INFORMATION PROVIDED –
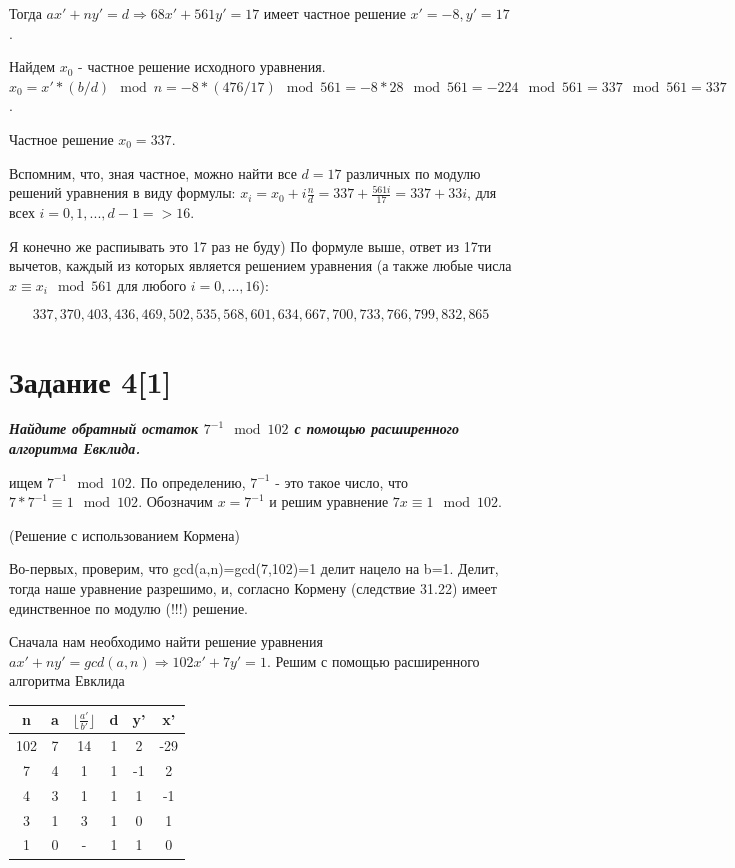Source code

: \documentclass{article}
\begin{document}
Тогда $ax' + ny' = d \Rightarrow 68x' + 561y' = 17$ имеет частное решение $x' = -8, y' = 17$. 

Найдем $x_0$ - частное решение исходного уравнения. $x_0 = x'*(b/d) \mod n = -8 * (476/17) \mod 561 = -8*28 \mod 561 = -224 \mod 561 = 337 \mod 561 = 337$.

Частное решение $x_0 = 337$.

Вспомним, что, зная частное, можно найти все $d = 17$ различных по модулю решений уравнения в виду формулы:
$x_i = x_0 + i\frac{n}{d} = 337 + \frac{561i}{17} = 337 + 33i$, для всех $i = 0, 1, ..., d-1=>16$. 

Я конечно же распиывать это 17 раз не буду) По формуле выше, ответ из 17ти вычетов, каждый из которых является решением уравнения (а также любые числа $x \equiv x_i \mod 561$ для любого $i = 0, ..., 16$):

$$337, 370, 403, 436, 469, 502, 535, 568, 601, 634, 667, 700, 733, 766, 799, 832, 865$$


\bigskip


\section*{\textbf{Задание 4[1]}} \textbf{\textit{Найдите обратный остаток $7^{-1} \mod 102$ с помощью расширенного алгоритма Евклида.}}

ищем $7^{-1} \mod 102$. По определению,  $7^{-1}$ - это такое число, что $7 * 7^{-1} \equiv 1 \mod 102$. Обозначим 
$x = 7^{-1}$ и решим уравнение $7x \equiv 1 \mod 102$.

(Решение с использованием Кормена)

Во-первых, проверим, что gcd(a,n)=gcd(7,102)=1 делит нацело на b=1. Делит, тогда наше уравнение разрешимо, и, согласно Кормену (следствие 31.22) имеет единственное по модулю (!!!) решение. 

Сначала нам необходимо найти решение уравнения $ax' + ny' = gcd(a,n) \Rightarrow 102x' + 7y' = 1$. Решим с помощью расширенного алгоритма Евклида

\begin{center}
\begin{tabular}{ |c|c|c|c|c|c| } 
\hline
n & a & $\lfloor \frac{a'}{b'} \rfloor$ & d &y' & x'  \\
\hline
102 & 7 & 14 & 1 & 2 & -29  \\ 
7 & 4 & 1 & 1 & -1 & 2 \\ 
4 & 3 & 1 & 1 & 1 & -1 \\ 
3 & 1 & 3 & 1 & 0 & 1\\ 
1 & 0 & - & 1 & 1 & 0 \\ 
\hline
\end{tabular}
\end{center}
\end{document}
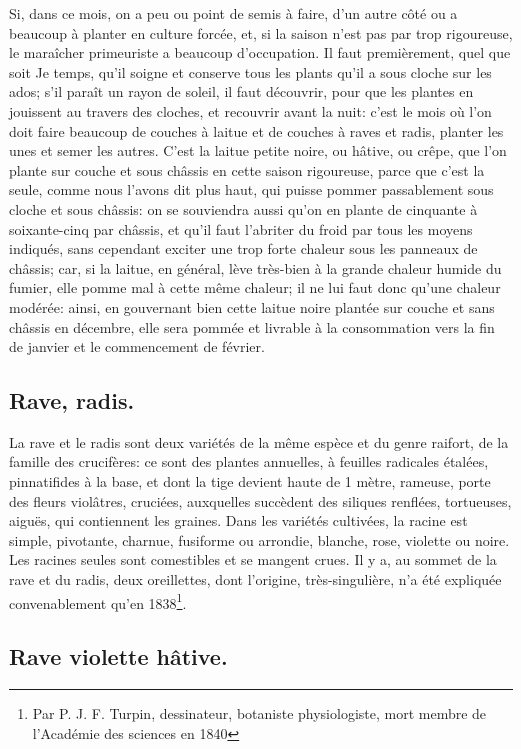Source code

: \documentclass[10pt,a4paper]{book}
\begin{document}
Si, dans ce mois, on a peu ou point de semis à faire, d'un autre côté ou a beaucoup à planter en culture forcée, et, si la saison n'est pas par trop rigoureuse, le maraîcher primeuriste a beaucoup d'occupation. Il faut premièrement, quel que soit Je temps, qu'il soigne et conserve tous les plants qu'il a sous cloche sur les ados; s'il paraît un rayon de soleil, il faut découvrir, pour que les plantes en jouissent au travers des cloches, et recouvrir avant la nuit: c'est le mois où l'on doit faire beaucoup de couches à laitue et de couches à raves et radis, planter les unes et semer les autres. C'est la laitue petite noire, ou hâtive, ou crêpe, que l'on plante sur couche et sous châssis en cette saison rigoureuse, parce que c'est la seule, comme nous l'avons dit plus haut, qui puisse pommer passablement sous cloche et sous châssis: on se souviendra aussi qu'on en plante de cinquante à soixante-cinq par châssis, et qu'il faut l'abriter du froid par tous les moyens indiqués, sans cependant exciter une trop forte chaleur sous les panneaux de châssis; car, si la laitue, en général, lève très-bien à la grande chaleur humide du fumier, elle pomme mal à cette même chaleur; il ne lui faut donc qu'une chaleur modérée: ainsi, en gouvernant bien cette laitue noire plantée sur couche et sans châssis en décembre, elle sera pommée et livrable à la consommation vers la fin de janvier et le commencement de février.

\subsection{Rave, radis.}

La rave et le radis sont deux variétés de la même espèce et du genre raifort, de la famille des crucifères: ce sont des plantes annuelles, à feuilles radicales étalées, pinnatifides à la base, et dont la tige devient haute de 1 mètre, rameuse, porte des fleurs violâtres, cruciées, auxquelles succèdent des siliques renflées, tortueuses, aiguës, qui contiennent les graines. Dans les variétés cultivées, la racine est simple, pivotante, charnue, fusiforme ou arrondie, blanche, rose, violette ou noire. Les racines seules sont comestibles et se mangent crues. Il y a, au sommet de la rave et du radis, deux oreillettes, dont l'origine, très-singulière, n'a été expliquée convenablement qu'en 1838\footnote{Par P. J. F. Turpin, dessinateur, botaniste physiologiste, mort membre de l'Académie des sciences en 1840}.

\subsection{Rave violette hâtive.}
\end{document}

TASK – Only exact lines belong in the answer: those from the beginning of the entries above through the line holding "Тогда $ax' +", with no pictures.

EXERCISE RESPONSE –
Source code

: \documentclass{article}
\begin{document}
Тогда $ax' + ny' = d \Rightarrow 68x' + 561y' = 17$ имеет частное решение $x' = -8, y' = 17$. 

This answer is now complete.